As we wrapped up the session, I was still troubled by the way things just seemed to end. I don’t think either of these patients was any better off for the experience we had just gone through. I don’t know if it was her experience or just cynicism, but our psychiatrist gave me the impression of being jaded to the plight of these individuals. This will be one of the tough things to face in medicine … the sheer numbers of people who like Thoreau said, “lead lives of quiet desperation.” Kind of a bummer.

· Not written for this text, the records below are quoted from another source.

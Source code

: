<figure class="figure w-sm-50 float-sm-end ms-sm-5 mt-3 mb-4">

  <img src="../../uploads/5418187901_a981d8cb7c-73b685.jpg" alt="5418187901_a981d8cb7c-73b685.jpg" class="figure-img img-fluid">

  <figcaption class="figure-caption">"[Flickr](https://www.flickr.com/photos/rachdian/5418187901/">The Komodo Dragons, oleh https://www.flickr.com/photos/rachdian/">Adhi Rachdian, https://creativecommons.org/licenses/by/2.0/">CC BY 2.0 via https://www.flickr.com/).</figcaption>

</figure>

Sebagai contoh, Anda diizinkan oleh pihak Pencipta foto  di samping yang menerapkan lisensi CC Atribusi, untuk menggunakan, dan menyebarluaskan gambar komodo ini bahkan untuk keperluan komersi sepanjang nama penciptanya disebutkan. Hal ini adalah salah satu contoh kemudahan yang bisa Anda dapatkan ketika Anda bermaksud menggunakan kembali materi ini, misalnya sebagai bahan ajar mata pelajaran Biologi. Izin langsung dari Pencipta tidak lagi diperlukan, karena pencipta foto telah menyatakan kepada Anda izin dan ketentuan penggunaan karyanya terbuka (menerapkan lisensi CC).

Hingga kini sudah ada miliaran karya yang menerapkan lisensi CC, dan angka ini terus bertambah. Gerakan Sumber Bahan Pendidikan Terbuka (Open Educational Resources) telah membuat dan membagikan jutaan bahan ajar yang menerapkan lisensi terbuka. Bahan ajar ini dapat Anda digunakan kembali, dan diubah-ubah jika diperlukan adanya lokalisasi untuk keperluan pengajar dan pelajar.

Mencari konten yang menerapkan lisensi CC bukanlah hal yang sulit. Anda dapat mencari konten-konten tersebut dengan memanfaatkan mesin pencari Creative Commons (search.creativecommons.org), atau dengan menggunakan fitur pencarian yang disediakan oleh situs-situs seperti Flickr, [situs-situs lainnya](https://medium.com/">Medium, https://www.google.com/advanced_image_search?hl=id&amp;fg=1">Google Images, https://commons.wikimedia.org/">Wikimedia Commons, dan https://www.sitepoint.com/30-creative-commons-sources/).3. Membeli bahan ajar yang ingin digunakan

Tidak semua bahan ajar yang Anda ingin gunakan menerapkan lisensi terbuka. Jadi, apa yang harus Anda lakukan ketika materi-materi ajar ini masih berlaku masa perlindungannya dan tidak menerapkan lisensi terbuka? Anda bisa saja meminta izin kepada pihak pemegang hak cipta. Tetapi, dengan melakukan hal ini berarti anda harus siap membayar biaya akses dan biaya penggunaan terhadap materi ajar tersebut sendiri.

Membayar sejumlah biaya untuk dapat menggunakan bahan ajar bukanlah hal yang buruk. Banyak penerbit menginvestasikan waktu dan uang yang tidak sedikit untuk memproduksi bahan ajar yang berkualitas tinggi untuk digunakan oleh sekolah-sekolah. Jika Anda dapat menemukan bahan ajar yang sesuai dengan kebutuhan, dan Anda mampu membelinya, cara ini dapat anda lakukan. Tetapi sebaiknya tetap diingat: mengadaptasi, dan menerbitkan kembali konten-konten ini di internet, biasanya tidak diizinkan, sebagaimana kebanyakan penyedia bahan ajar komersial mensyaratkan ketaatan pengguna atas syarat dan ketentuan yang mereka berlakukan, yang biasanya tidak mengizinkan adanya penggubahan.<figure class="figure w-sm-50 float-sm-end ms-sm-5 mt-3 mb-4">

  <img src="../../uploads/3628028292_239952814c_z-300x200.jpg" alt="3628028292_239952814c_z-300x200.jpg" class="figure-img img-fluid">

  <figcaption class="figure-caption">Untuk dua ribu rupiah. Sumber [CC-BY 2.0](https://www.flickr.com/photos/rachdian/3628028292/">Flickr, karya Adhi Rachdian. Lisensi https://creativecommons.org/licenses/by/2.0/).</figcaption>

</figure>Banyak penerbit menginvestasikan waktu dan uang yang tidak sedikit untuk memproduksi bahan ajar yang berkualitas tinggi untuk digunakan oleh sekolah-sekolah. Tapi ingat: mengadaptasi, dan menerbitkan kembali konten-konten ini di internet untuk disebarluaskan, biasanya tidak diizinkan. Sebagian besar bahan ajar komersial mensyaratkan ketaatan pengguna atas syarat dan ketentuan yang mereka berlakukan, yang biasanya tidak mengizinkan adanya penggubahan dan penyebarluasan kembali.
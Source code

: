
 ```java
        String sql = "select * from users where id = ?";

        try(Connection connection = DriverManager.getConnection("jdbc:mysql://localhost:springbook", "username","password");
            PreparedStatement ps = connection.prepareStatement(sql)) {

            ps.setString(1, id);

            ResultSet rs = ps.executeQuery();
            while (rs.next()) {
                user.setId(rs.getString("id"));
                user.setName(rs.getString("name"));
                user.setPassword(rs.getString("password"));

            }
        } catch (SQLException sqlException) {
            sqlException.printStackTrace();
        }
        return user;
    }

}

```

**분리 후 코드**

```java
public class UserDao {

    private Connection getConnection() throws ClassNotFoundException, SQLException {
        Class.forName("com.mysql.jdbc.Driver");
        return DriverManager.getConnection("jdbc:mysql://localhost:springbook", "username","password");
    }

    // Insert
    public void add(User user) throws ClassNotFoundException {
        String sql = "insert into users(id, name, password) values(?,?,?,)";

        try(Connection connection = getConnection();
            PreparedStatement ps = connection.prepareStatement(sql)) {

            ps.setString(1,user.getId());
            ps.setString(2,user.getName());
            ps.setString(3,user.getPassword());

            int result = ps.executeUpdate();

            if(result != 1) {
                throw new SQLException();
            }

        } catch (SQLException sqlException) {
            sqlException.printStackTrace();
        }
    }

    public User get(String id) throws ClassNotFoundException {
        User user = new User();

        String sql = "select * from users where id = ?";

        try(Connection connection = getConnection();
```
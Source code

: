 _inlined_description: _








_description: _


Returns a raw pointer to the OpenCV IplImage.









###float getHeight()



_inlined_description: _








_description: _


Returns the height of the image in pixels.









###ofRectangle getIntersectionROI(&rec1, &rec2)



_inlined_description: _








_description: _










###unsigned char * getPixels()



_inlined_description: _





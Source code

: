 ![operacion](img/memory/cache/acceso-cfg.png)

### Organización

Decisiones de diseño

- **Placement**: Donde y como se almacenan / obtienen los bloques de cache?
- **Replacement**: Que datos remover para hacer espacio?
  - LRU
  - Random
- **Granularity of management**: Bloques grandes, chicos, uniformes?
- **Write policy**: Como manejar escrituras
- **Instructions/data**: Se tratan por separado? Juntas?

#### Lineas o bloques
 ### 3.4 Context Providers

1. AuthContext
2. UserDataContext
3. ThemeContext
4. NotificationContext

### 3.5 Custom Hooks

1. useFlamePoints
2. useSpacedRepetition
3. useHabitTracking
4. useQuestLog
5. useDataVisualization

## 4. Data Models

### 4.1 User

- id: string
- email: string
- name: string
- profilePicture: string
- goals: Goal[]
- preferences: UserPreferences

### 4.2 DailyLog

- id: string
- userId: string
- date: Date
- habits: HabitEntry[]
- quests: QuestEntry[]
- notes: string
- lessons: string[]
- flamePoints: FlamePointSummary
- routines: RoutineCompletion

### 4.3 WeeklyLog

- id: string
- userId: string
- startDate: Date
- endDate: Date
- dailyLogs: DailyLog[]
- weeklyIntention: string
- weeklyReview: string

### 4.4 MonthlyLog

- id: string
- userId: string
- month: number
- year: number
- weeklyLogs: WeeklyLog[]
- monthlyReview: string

Speaking of bummers and cynicism, I had another jolt of it today. My 11-month-old daughter McKenzie has been battling chronic ear infections and we had an appointment today to see a local ENT about putting tubes in her ears. This doctor has put tubes in my oldest daughter’s ears twice and also did an adenoidectomy on her back in 1997. We think a lot of him and he always shows a personal interest in us. When he learned that I was in medical school, he promptly told us that he would bill our insurance only, and if we got a bill from his office to throw it in the trash! Ah, the wonderful concept of “professional courtesy.” He examined McKenzie, who promptly began screaming like a banshee when anything came near her ears. I had to pin her down just to get the tympanogram readings. We set up an appointment to have the tubes placed in two weeks and as we were shaking hands with the doctor he told me, “Mark, you’ve really picked a bad time to enter the field.” He was referring to the stifling legal climate that is currently a hot political topic in Mississippi. There has been a large increase in huge judgments against physicians and it seems to be open season for the trial lawyers. There has been a major push to get some tort reform pushed through the legislature, but that has been a hopeless cause, with the majority of state lawmakers seemingly either trial lawyers themselves, or beneficiaries of the same. Many rural practitioners are abandoning the ob-gyn portions of their practice and other high-risk areas, due to inability to pay their malpractice premiums. It is becoming a huge problem and it seems many local doctors are just fed up. Our doctor told me that he wouldn’t see patients who were family members or worked for a plaintiff lawyer. It is discouraging to hear such talk, but it is everywhere. I liked a local editorial cartoon that showed a patient in the OR about to have an operation. One of the figures in scrubs was putting his gloves on and telling the guy, “We regret to inform you that there aren’t any doctors left to operate on you, but rest assured that we have some of the best lawyers around filling in for them!”